(Beginning of DATA RECORDS)
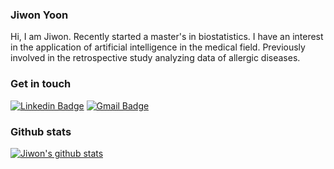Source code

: ### Jiwon Yoon
Hi, I am Jiwon. Recently started a master's in biostatistics. I have an interest in the application of artificial intelligence in the medical field. Previously involved in the retrospective study analyzing data of allergic diseases.


### Get in touch
[![Linkedin Badge](https://img.shields.io/badge/-LinkedIn-blue?style=flat-square&logo=Linkedin&logoColor=white&link=https://www.linkedin.com/in/jiwon-yoon-0992361b5/)](https://www.linkedin.com/in/seong-yun-byeon-8183a8113/)
[![Gmail Badge](https://img.shields.io/badge/Gmail-d14836?style=flat-square&logo=Gmail&logoColor=white&link=mailto:yoon.jiwon.g@gmail.com)](mailto:yoon.jiwon.g@gmail.com)

### Github stats
[![Jiwon's github stats](https://github-readme-stats.vercel.app/api?username=yooonjiwon&show_icons=true&theme=graywhite)](https://github.com/anuraghazra/github-readme-stats)
<!--
**yooonjiwon/yooonjiwon** is a ✨ _special_ ✨ repository because its `README.md` (this file) appears on your GitHub profile.

Here are some ideas to get you started:

- 🔭 I’m currently working on ...
- 🌱 I’m currently learning ...
- 👯 I’m looking to collaborate on ...
- 🤔 I’m looking for help with ...
- 💬 Ask me about ...
- 📫 How to reach me: ...
- 😄 Pronouns: ...
- ⚡ Fun fact: ...
-->
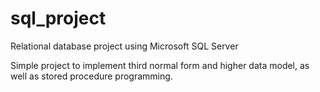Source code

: # sql_project
Relational database project using Microsoft SQL Server

Simple project to implement third normal form and higher data model, as well as stored procedure programming.
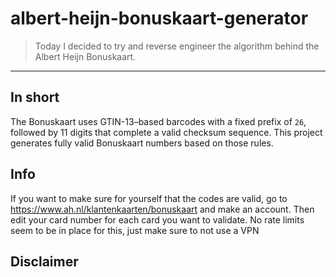 # albert-heijn-bonuskaart-generator

> Today I decided to try and reverse engineer the algorithm behind the Albert Heijn Bonuskaart.

---

## In short

The Bonuskaart uses GTIN-13–based barcodes with a fixed prefix of `26`, followed by 11 digits that complete a valid checksum sequence. This project generates fully valid Bonuskaart numbers based on those rules.

## Info
If you want to make sure for yourself that the codes are valid, go to https://www.ah.nl/klantenkaarten/bonuskaart and make an account. Then edit your card number for each card you want to validate. No rate limits  seem to be in place for this, just make sure to not use a VPN

## Disclaimer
(End of DATA RECORDS)
§ THE PROBLEM
An exact copy of all the entries above is required, with every picture left out.

§ ANSWER FOR THE TASK
Source code

: ### Jiwon Yoon
Hi, I am Jiwon. Recently started a master's in biostatistics. I have an interest in the application of artificial intelligence in the medical field. Previously involved in the retrospective study analyzing data of allergic diseases.


### Get in touch
[![Linkedin Badge](https://img.shields.io/badge/-LinkedIn-blue?style=flat-square&logo=Linkedin&logoColor=white&link=https://www.linkedin.com/in/jiwon-yoon-0992361b5/)](https://www.linkedin.com/in/seong-yun-byeon-8183a8113/)
[![Gmail Badge](https://img.shields.io/badge/Gmail-d14836?style=flat-square&logo=Gmail&logoColor=white&link=mailto:yoon.jiwon.g@gmail.com)](mailto:yoon.jiwon.g@gmail.com)

### Github stats
[![Jiwon's github stats](https://github-readme-stats.vercel.app/api?username=yooonjiwon&show_icons=true&theme=graywhite)](https://github.com/anuraghazra/github-readme-stats)
<!--
**yooonjiwon/yooonjiwon** is a ✨ _special_ ✨ repository because its `README.md` (this file) appears on your GitHub profile.

Here are some ideas to get you started:

- 🔭 I’m currently working on ...
- 🌱 I’m currently learning ...
- 👯 I’m looking to collaborate on ...
- 🤔 I’m looking for help with ...
- 💬 Ask me about ...
- 📫 How to reach me: ...
- 😄 Pronouns: ...
- ⚡ Fun fact: ...
-->
Source code

: # sql_project
Relational database project using Microsoft SQL Server

Simple project to implement third normal form and higher data model, as well as stored procedure programming.
 # albert-heijn-bonuskaart-generator

> Today I decided to try and reverse engineer the algorithm behind the Albert Heijn Bonuskaart.

---

## In short

The Bonuskaart uses GTIN-13–based barcodes with a fixed prefix of `26`, followed by 11 digits that complete a valid checksum sequence. This project generates fully valid Bonuskaart numbers based on those rules.

## Info
If you want to make sure for yourself that the codes are valid, go to https://www.ah.nl/klantenkaarten/bonuskaart and make an account. Then edit your card number for each card you want to validate. No rate limits  seem to be in place for this, just make sure to not use a VPN

## Disclaimer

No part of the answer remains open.